About me
I am PhD student at The Ohio State University in the Department of Computer Science and Engineering studying Natural Language Processing. My broad goal is to apply my background in Neuroscience to strengthen the scientific process in AI research (see AI has a Science Problem), and to bridge the gap between Language Model advances and practical benefits for scientists (see Science has an AI Problem).
I work with Sachin Kumar and Andrew Perrault
AI has a Science Problem
A lack of scientific rigor calls into question the validity of several fundamental methods and metrics. For instance, Interpretability Methods for LLMs (e.g. Logit Lens, Activation Patching, Mechanistic Interpretability) have widespread hype but are seldom tested for reliability. At ACL 2025, I had the honor to be 1 of 25 panelists selected from over 3,000 accepted papers to present my work Steering off Course: Reliability Challenges in Steering Language Models (Da Silva et al., ACL 2025) covering this important topic.

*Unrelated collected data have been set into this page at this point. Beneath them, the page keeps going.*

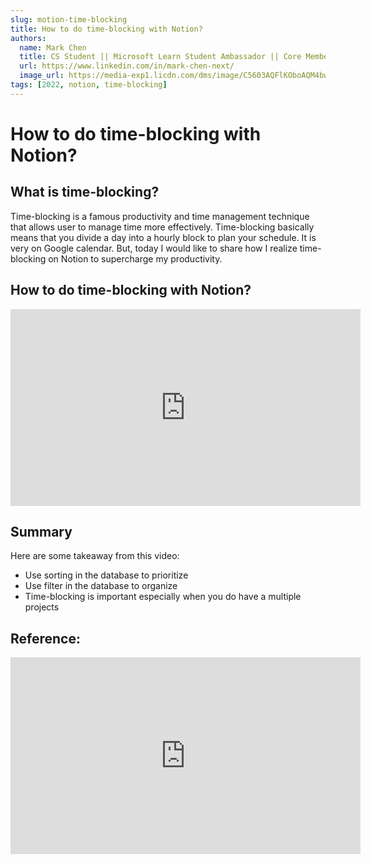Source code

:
 ```yaml
---
slug: motion-time-blocking
title: How to do time-blocking with Notion?
authors:
  name: Mark Chen
  title: CS Student || Microsoft Learn Student Ambassador || Core Member of Google Developer Student Club || Engineer at Space Technology Lab, Tamkang University || Content Creator
  url: https://www.linkedin.com/in/mark-chen-next/
  image_url: https://media-exp1.licdn.com/dms/image/C5603AQFlKOboAQM4bw/profile-displayphoto-shrink_400_400/0/1613564874796?e=1646870400&v=beta&t=0en3MMv35zj60jUnMubPEOxtdjVjrewRuckCI0yOqL4
tags: [2022, notion, time-blocking]
---
```


# How to do time-blocking with Notion?
## What is time-blocking?

Time-blocking is a famous productivity and time management technique that allows user to manage time more effectively. Time-blocking basically means that you divide a day into a hourly block to plan your schedule. It is very on Google calendar. But, today I would like to share how I realize time-blocking on Notion to supercharge my productivity.

## How to do time-blocking with Notion?

<iframe width="560" height="315" src="https://www.youtube.com/embed/f4yfx9TE4XI" title="YouTube video player" frameborder="0" allow="accelerometer; autoplay; clipboard-write; encrypted-media; gyroscope; picture-in-picture" allowfullscreen></iframe>

## Summary

Here are some takeaway from this video:

- Use sorting in the database to prioritize
- Use filter in the database to organize
- Time-blocking is important especially when you do have a multiple projects

## Reference:
<iframe width="560" height="315" src="https://www.youtube.com/embed/gkvI4ywZIEs" title="YouTube video player" frameborder="0" allow="accelerometer; autoplay; clipboard-write; encrypted-media; gyroscope; picture-in-picture" allowfullscreen></iframe>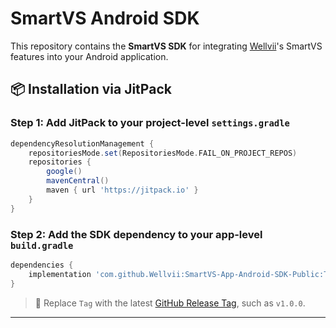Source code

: # SmartVS Android SDK

This repository contains the **SmartVS SDK** for integrating [Wellvii](https://github.com/Wellvii)'s SmartVS features into your Android application.

## 📦 Installation via JitPack

### Step 1: Add JitPack to your project-level `settings.gradle`

```groovy
dependencyResolutionManagement {
    repositoriesMode.set(RepositoriesMode.FAIL_ON_PROJECT_REPOS)
    repositories {
        google()
        mavenCentral()
        maven { url 'https://jitpack.io' }
    }
}
```

### Step 2: Add the SDK dependency to your app-level `build.gradle`

```groovy
dependencies {
    implementation 'com.github.Wellvii:SmartVS-App-Android-SDK-Public:Tag'
}
```

> 🔖 Replace `Tag` with the latest [GitHub Release Tag](https://jitpack.io/#Wellvii/SmartVS-App-Android-SDK-Public), such as `v1.0.0`.

---
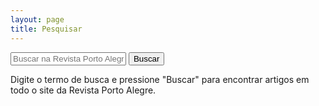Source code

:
 ```yaml
---
layout: page
title: Pesquisar
---
```


<div class="search-container">
  <form action="https://duckduckgo.com/" method="get" class="search-form">
    <input type="hidden" name="sites" value="revistaportoalegre.com">
    <input type="text" name="q" class="search-input" placeholder="Buscar na Revista Porto Alegre...">
    <button type="submit" class="search-button">Buscar</button>
  </form>
</div>

<div class="search-info">
  <p>Digite o termo de busca e pressione "Buscar" para encontrar artigos em todo o site da Revista Porto Alegre.</p>
</div>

My current work dives deep into the relationships among thinking and output diversity, midtraining, Reinforcement Learning, and generalization.
Science has an AI Problem
As AI tools become increasingly common for research ideation, robust evaluation is critical to ensure the validity and usefulness of generated ideas. In our work ScholarEval: Research Idea Evaluation Grounded in Literature (Da Silva & Moussa et al., 2025), we create a literature-grounded research idea evaluator, rigorously tested with our new benchmark for idea evaluation (117 ideas across four disciplines) and blind, randomized expert user study (18 PhD+ for 46 evaluations total). We release this tool for free for scientists of any discipline.
My current work investigates how idea evaluators can provide dense rewards for refining AI-generated research ideas with Reinforcement Learning.